The problem - Output each line exactly as written, from the first line of the records to the line bearing "### Project description", inclusive, while leaving every picture out.

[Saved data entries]

================

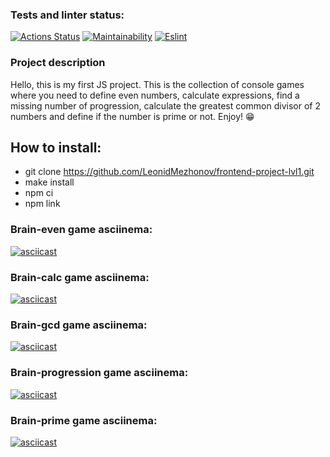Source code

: ### Tests and linter status:
[![Actions Status](https://github.com/LeonidMezhonov/frontend-project-lvl1/workflows/hexlet-check/badge.svg)](https://github.com/LeonidMezhonov/frontend-project-lvl1/actions)
[![Maintainability](https://api.codeclimate.com/v1/badges/a99a88d28ad37a79dbf6/maintainability)](https://codeclimate.com/github/codeclimate/codeclimate/maintainability)
[![Eslint](https://github.com/LeonidMezhonov/frontend-project-lvl1/workflows/Eslint/badge.svg)](https://github.com/LeonidMezhonov/frontend-project-lvl1/actions/workflows/nodejs.yml) 

### Project description
Hello, this is my first JS project. This is the collection of console games where you need to define even numbers, calculate expressions, find a missing number of progression, calculate the greatest common divisor of 2 numbers and define if the number is prime or not. Enjoy! 😁 

## How to install: 
- git clone https://github.com/LeonidMezhonov/frontend-project-lvl1.git
- make install
- npm ci
- npm link

### Brain-even game asciinema:
[![asciicast](https://asciinema.org/a/KDyrZVDhspERincu8C1Wdr42m.svg)](https://asciinema.org/a/KDyrZVDhspERincu8C1Wdr42m)

### Brain-calc game asciinema:
[![asciicast](https://asciinema.org/a/eyxe4v6BRnXDmDiJ8yrc7RdT5.svg)](https://asciinema.org/a/eyxe4v6BRnXDmDiJ8yrc7RdT5)

### Brain-gcd game asciinema:
[![asciicast](https://asciinema.org/a/UNpVoVvEnp0cnghfMFreJGEM4.svg)](https://asciinema.org/a/UNpVoVvEnp0cnghfMFreJGEM4)

### Brain-progression game asciinema:
[![asciicast](https://asciinema.org/a/wXklJUIGhOZFFMuxWz5o3UYbe.svg)](https://asciinema.org/a/wXklJUIGhOZFFMuxWz5o3UYbe)

### Brain-prime game asciinema:
[![asciicast](https://asciinema.org/a/B3SbYlEEGvdjHxEGkLZRueOvX.svg)](https://asciinema.org/a/B3SbYlEEGvdjHxEGkLZRueOvX)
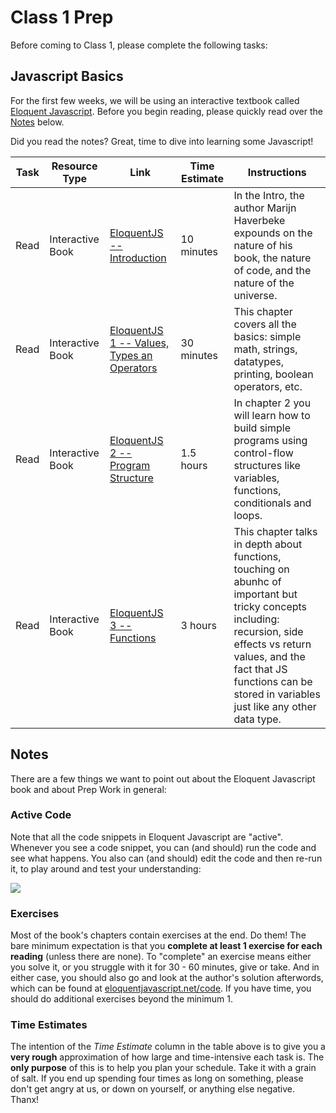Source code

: 
# Class 1 Prep

Before coming to Class 1, please complete the following tasks:

## Javascript Basics

For the first few weeks, we will be using an interactive textbook called [Eloquent Javascript](eloquentjavasccript.net). Before you begin reading, please quickly read over the [Notes](./#notes) below.

Did you read the notes? Great, time to dive into learning some Javascript!

Task | Resource Type | Link | Time Estimate | Instructions
-----|---------------|------|---------------|-------------
Read | Interactive Book | [EloquentJS -- Introduction ][eloquent-intro] | 10 minutes | In the Intro, the author Marijn Haverbeke expounds on the nature of his book, the nature of code, and the nature of the universe.
Read | Interactive Book | [EloquentJS 1 -- Values, Types an Operators][eloquent1] | 30 minutes | This chapter covers all the basics: simple math, strings, datatypes, printing, boolean operators, etc.
Read | Interactive Book | [EloquentJS 2 -- Program Structure][eloquent2] | 1.5 hours | In chapter 2 you will learn how to build simple programs using control-flow structures like variables, functions, conditionals and loops.
Read | Interactive Book | [EloquentJS 3 -- Functions][eloquent3] | 3 hours | This chapter talks in depth about functions, touching on abunhc of important but tricky concepts including: recursion, side effects vs return values, and the fact that JS functions can be stored in variables just like any other data type.

## Notes

There are a few things we want to point out about the Eloquent Javascript book and about Prep Work in general:

### Active Code

Note that all the code snippets in Eloquent Javascript are "active". Whenever you see a code snippet, you can (and should) run the code and see what happens. You also can (and should) edit the code and then re-run it, to play around and test your understanding:

<img src=http://g.recordit.co/dWDRoTUSq2.gif />

### Exercises

Most of the book's chapters contain exercises at the end. Do them! The bare minimum expectation is that you **complete at least 1 exercise for each reading** (unless there are none). To "complete" an exercise means either you solve it, or you struggle with it for 30 - 60 minutes, give or take. And in either case, you should also go and look at the author's solution afterwords, which can be found at [eloquentjavascript.net/code](eloquentjavascript.net/code). If you have time, you should do additional exercises beyond the minimum 1.

### Time Estimates

The intention of the *Time Estimate* column in the table above is to give you a **very rough** approximation of how large and time-intensive each task is. The **only purpose** of this is to help you plan your schedule. Take it with a grain of salt. If you end up spending four times as long on something, please don't get angry at us, or down on yourself, or anything else negative. Thanx!


[eloquent-intro]: http://eloquentjavascript.net/00_intro.html
[eloquent1]: http://eloquentjavascript.net/01_values.html
[eloquent2]: http://eloquentjavascript.net/02_program_structure.html
[eloquent3]: http://eloquentjavascript.net/03_functions.html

================

Task output -
Source code

: ### Tests and linter status:
[![Actions Status](https://github.com/LeonidMezhonov/frontend-project-lvl1/workflows/hexlet-check/badge.svg)](https://github.com/LeonidMezhonov/frontend-project-lvl1/actions)
[![Maintainability](https://api.codeclimate.com/v1/badges/a99a88d28ad37a79dbf6/maintainability)](https://codeclimate.com/github/codeclimate/codeclimate/maintainability)
[![Eslint](https://github.com/LeonidMezhonov/frontend-project-lvl1/workflows/Eslint/badge.svg)](https://github.com/LeonidMezhonov/frontend-project-lvl1/actions/workflows/nodejs.yml) 

### Project description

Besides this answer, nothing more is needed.